No description of the room at all, but you can see it as vividly as though you were there.
#2
Tom Sawyer by Samuel Clemens aka Mark Twain (1876)
Adventure, romance, treasure, solving a terrible murder…what more could any red-blooded boy want? Tom and his best buddy Huck Finn find it all in their sleepy little river town, based loosely on Clemens’ boyhood in Hannibal, Missouri. Whitewashing the fence, dosing the cat with Pain-Killer and sneaking into his own funeral—fun times!

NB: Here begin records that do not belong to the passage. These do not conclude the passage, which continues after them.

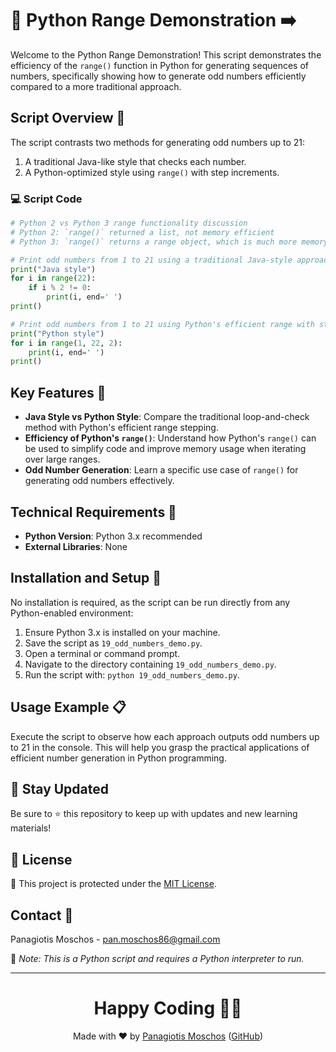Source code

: # 📏 Python Range Demonstration ➡️

Welcome to the Python Range Demonstration! This script demonstrates the efficiency of the `range()` function in Python for generating sequences of numbers, specifically showing how to generate odd numbers efficiently compared to a more traditional approach.

## Script Overview 📘

The script contrasts two methods for generating odd numbers up to 21:
1. A traditional Java-like style that checks each number.
2. A Python-optimized style using `range()` with step increments.

### :computer: Script Code

```python
# Python 2 vs Python 3 range functionality discussion
# Python 2: `range()` returned a list, not memory efficient
# Python 3: `range()` returns a range object, which is much more memory efficient

# Print odd numbers from 1 to 21 using a traditional Java-style approach in Python
print("Java style")
for i in range(22):
    if i % 2 != 0:
        print(i, end=' ')
print()

# Print odd numbers from 1 to 21 using Python's efficient range with step parameter
print("Python style")
for i in range(1, 22, 2):
    print(i, end=' ')
print()
```

## Key Features 🌟

- **Java Style vs Python Style**: Compare the traditional loop-and-check method with Python's efficient range stepping.
- **Efficiency of Python's `range()`**: Understand how Python's `range()` can be used to simplify code and improve memory usage when iterating over large ranges.
- **Odd Number Generation**: Learn a specific use case of `range()` for generating odd numbers effectively.

## Technical Requirements 🔧

- **Python Version**: Python 3.x recommended
- **External Libraries**: None

## Installation and Setup 🚀

No installation is required, as the script can be run directly from any Python-enabled environment:
1. Ensure Python 3.x is installed on your machine.
2. Save the script as `19_odd_numbers_demo.py`.
3. Open a terminal or command prompt.
4. Navigate to the directory containing `19_odd_numbers_demo.py`.
5. Run the script with: `python 19_odd_numbers_demo.py`.

## Usage Example 📋

Execute the script to observe how each approach outputs odd numbers up to 21 in the console. This will help you grasp the practical applications of efficient number generation in Python programming.

## 📢 Stay Updated
Be sure to ⭐ this repository to keep up with updates and new learning materials!

## 📄 License
🔐 This project is protected under the [MIT License](https://mit-license.org/).

## Contact 📧
Panagiotis Moschos - pan.moschos86@gmail.com

🔗 *Note: This is a Python script and requires a Python interpreter to run.*

---
<h1 align="center">Happy Coding 👨‍💻</h1>

<p align="center">
  Made with ❤️ by <a href="https://www.linkedin.com/in/panagiotis-moschos">Panagiotis Moschos</a> (<a href="https://github.com/pmoschos">GitHub</a>)
</p>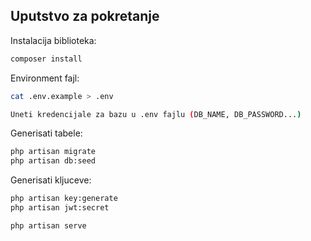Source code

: ## Uputstvo za pokretanje

Instalacija biblioteka:
```sh
composer install
```

Environment fajl:
```sh
cat .env.example > .env
```

```sh
Uneti kredencijale za bazu u .env fajlu (DB_NAME, DB_PASSWORD...)
```

Generisati tabele:
```sh
php artisan migrate
php artisan db:seed
```

Generisati kljuceve:
```sh
php artisan key:generate
php artisan jwt:secret
```

```sh
php artisan serve
```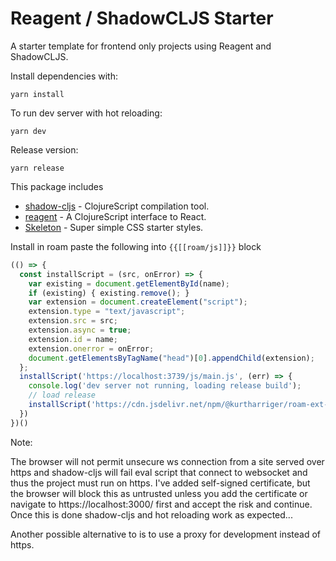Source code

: # Reagent / ShadowCLJS Starter

A starter template for frontend only projects using Reagent and ShadowCLJS.

Install dependencies with:

```
yarn install
```

To run dev server with hot reloading:

```
yarn dev
```

Release version:

```
yarn release
```

This package includes

- [shadow-cljs](https://github.com/thheller/shadow-cljs) - ClojureScript compilation tool.
- [reagent](https://github.com/reagent-project/reagent) - A ClojureScript interface to React.
- [Skeleton](http://getskeleton.com/) - Super simple CSS starter styles.


Install in roam paste the following into `{{[[roam/js]]}}` block

```javascript       
(() => {
  const installScript = (src, onError) => {
    var existing = document.getElementById(name);
    if (existing) { existing.remove(); }
    var extension = document.createElement("script");
    extension.type = "text/javascript";
    extension.src = src; 
    extension.async = true;
    extension.id = name;
    extension.onerror = onError;
    document.getElementsByTagName("head")[0].appendChild(extension);
  };
  installScript('https://localhost:3739/js/main.js', (err) => {
    console.log('dev server not running, loading release build');
    // load release
    installScript('https://cdn.jsdelivr.net/npm/@kurtharriger/roam-ext-shadow-cljs/public/js/main.js')
  })
})()
```

Note:

The browser will not permit unsecure ws connection from a site served over https and shadow-cljs will fail eval script
that connect to websocket and thus the project must run on https.  I've added self-signed certificate, but the browser
will block this as untrusted unless you add the certificate or navigate to https://localhost:3000/ first and accept
the risk and continue. Once this is done shadow-cljs and hot reloading work as expected... 

Another possible alternative to is to use a proxy for development instead of https.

This book has been adapted to film several times, including a perplexing musical treatment in the 1970s starring Johnny Whitaker. Huck Finn went on to his own novel. Its controversial language makes it the better known of the two, but this one is still my favorite. Tom may be mischievous, but he’s a charmer. Becky Thatcher thinks so too.
#1
Rebecca by Daphne du Maurier (1938)
Not just a film, but a 1940 Hitchcock film, starring Joan Fontaine, Laurence Olivier and Judith Anderson, came from this thrilling book about an unnamed protagonist haunted by the beautiful specter of her new husband’s dead first wife. This highly Gothic novel has been compared to Charlotte Bronte’s Jane Eyre. du Maurier illustrates the new Mrs. De Winter’s awkward growth with painful sincerity. She’s a fish out of water and she knows it.
The literary device of an anonymous main character is difficult to pull off. The author gets around that by only allowing us to hear her referred to directly as Mrs. De Winter, once she arrives at her husband’s fabulous estate. Her gauche and condescending employer, Mrs. Van Hopper, doesn’t call her anything. Eventually she learns the truth about Rebecca, and begins to emerge as a confident woman.
That’s my list for now. I have a lot more books I would love to share with you, but this post is already too long as it is. Find one or all of these at the library. You won’t be sorry, but you may be up all night reading. Don’t say I didn’t warn you!
Feel free to list some of your faves in the comments.
These are all great books, or so I hear–sadly, I haven’t read any of these. This would make a good blogfest topic.
Lee
Tossing It Out and the Blogging From A to Z April Challenge 2011
LOL Arlee you’re quick on the draw. I wasn’t even done editing it yet! I highly recommend everything on this list. In fact, I will probably do another one. I left off a bunch of stuff and I can’t only take ten books to the island.
Feel free to swipe the topic; I don’t have time to organize anything right now. :)
I caught your post as I was gettting ready to turn in and couldn’t resist the topic. With A to Z building up I don’t have time either. I’m sure someone will do this one eventually.
Lee
Tossing It Out and the Blogging From A to Z April Challenge 2011
Great list. good mix of books there.